Exercise details | Using the data beneath, show every line that includes the word "clearfix".

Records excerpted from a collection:
----------------------------------------

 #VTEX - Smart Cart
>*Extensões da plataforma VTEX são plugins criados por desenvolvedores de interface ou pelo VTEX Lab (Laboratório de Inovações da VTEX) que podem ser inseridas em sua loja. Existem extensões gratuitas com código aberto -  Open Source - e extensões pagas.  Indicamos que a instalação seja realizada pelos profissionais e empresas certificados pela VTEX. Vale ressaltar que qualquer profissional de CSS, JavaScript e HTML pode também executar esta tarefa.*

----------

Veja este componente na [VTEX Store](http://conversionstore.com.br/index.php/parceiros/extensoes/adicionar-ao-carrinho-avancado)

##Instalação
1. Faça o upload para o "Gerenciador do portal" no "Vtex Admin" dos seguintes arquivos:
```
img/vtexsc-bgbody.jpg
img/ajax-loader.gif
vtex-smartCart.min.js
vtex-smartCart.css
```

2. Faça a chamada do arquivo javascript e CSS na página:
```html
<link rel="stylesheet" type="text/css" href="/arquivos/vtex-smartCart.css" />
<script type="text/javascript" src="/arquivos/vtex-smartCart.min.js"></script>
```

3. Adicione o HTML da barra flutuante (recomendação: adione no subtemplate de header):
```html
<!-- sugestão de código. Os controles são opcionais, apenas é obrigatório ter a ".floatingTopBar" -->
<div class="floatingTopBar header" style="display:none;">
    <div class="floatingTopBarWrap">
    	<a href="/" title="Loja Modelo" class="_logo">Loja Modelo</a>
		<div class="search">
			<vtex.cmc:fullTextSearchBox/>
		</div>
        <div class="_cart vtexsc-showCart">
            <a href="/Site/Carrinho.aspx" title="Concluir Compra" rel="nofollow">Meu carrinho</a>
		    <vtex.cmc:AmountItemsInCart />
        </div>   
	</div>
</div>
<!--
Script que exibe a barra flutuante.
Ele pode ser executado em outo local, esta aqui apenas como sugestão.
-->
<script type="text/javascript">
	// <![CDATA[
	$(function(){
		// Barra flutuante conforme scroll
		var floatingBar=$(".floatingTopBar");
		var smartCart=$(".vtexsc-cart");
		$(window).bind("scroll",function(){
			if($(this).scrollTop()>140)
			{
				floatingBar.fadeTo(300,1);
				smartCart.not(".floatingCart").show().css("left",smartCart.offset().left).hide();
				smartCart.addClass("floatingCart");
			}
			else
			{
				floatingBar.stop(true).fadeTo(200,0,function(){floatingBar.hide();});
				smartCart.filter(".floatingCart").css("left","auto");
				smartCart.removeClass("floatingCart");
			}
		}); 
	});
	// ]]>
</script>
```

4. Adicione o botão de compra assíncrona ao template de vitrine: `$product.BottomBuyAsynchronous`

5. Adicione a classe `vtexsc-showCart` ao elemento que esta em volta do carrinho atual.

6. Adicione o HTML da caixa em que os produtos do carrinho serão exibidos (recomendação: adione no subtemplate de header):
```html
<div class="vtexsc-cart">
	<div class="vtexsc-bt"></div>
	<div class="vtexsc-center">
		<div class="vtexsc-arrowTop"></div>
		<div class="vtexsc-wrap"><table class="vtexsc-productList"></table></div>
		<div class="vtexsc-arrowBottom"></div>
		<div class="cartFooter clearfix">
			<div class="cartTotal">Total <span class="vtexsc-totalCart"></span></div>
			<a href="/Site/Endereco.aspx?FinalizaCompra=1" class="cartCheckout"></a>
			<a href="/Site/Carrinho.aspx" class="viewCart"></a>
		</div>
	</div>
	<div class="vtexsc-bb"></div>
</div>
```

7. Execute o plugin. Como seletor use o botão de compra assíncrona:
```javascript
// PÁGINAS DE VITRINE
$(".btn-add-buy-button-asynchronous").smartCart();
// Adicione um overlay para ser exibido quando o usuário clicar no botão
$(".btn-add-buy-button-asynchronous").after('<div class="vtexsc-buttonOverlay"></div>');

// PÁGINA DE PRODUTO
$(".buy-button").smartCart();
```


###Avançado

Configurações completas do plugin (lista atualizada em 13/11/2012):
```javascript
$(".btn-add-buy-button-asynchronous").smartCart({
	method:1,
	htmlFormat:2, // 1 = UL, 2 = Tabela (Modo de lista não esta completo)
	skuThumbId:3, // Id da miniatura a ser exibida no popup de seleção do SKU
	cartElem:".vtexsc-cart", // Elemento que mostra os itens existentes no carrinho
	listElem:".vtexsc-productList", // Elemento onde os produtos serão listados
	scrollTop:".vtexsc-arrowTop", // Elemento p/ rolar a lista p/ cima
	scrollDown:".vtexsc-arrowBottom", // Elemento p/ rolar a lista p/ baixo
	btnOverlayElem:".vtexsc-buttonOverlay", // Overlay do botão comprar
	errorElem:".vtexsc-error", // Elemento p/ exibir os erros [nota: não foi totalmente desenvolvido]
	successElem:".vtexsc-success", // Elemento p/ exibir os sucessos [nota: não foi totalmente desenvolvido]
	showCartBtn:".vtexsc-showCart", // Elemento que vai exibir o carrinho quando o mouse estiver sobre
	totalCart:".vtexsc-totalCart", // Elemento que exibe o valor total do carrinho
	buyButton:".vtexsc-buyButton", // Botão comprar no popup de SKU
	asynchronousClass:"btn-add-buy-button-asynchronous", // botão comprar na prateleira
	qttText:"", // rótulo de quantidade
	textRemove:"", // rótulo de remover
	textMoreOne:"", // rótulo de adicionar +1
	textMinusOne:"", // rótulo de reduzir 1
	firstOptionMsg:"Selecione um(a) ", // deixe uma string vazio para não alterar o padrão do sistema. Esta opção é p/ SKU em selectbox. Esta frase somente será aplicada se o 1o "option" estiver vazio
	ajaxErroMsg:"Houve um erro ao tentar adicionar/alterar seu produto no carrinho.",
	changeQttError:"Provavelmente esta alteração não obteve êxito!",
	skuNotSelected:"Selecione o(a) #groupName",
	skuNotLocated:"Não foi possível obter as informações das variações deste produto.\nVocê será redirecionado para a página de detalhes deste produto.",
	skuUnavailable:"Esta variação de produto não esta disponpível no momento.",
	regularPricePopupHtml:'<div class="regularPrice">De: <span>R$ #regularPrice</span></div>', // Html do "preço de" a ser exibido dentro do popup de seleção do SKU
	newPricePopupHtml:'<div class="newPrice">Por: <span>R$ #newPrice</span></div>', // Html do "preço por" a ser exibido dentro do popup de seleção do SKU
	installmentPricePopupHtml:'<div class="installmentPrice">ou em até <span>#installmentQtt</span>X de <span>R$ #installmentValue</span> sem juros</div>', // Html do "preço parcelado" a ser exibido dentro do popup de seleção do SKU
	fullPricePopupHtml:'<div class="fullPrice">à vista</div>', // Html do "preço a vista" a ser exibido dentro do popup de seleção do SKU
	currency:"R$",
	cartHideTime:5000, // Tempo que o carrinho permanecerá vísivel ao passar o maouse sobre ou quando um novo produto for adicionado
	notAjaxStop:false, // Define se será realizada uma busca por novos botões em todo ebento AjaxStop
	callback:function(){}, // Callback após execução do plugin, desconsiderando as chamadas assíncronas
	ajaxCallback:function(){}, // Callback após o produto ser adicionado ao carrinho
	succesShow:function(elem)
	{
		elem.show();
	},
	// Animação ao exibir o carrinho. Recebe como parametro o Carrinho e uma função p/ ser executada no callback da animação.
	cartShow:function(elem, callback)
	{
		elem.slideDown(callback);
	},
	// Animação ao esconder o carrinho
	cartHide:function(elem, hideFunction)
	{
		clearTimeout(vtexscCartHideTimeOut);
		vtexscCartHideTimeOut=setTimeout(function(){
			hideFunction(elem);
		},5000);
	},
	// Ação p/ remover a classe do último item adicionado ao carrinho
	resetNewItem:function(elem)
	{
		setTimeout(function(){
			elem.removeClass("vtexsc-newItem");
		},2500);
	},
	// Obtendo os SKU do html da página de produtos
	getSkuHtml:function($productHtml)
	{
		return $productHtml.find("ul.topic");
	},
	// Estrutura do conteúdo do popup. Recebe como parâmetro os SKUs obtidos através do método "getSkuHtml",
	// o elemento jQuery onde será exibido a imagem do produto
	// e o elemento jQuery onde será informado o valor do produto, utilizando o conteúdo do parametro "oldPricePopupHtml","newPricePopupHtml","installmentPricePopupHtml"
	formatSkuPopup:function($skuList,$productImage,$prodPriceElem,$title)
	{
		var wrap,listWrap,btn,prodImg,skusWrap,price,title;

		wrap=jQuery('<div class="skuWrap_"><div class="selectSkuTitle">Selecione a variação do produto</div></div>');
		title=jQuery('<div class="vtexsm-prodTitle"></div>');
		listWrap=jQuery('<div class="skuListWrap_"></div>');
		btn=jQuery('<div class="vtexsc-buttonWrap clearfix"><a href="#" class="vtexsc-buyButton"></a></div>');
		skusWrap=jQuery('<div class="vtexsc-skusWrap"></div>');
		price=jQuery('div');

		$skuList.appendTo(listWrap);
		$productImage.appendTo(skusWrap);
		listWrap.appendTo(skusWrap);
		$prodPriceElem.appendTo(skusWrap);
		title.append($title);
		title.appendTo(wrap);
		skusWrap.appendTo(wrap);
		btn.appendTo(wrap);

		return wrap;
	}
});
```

----------------------------------------

Response area |
		<div class="cartFooter clearfix">
		btn=jQuery('<div class="vtexsc-buttonWrap clearfix"><a href="#" class="vtexsc-buyButton"></a></div>');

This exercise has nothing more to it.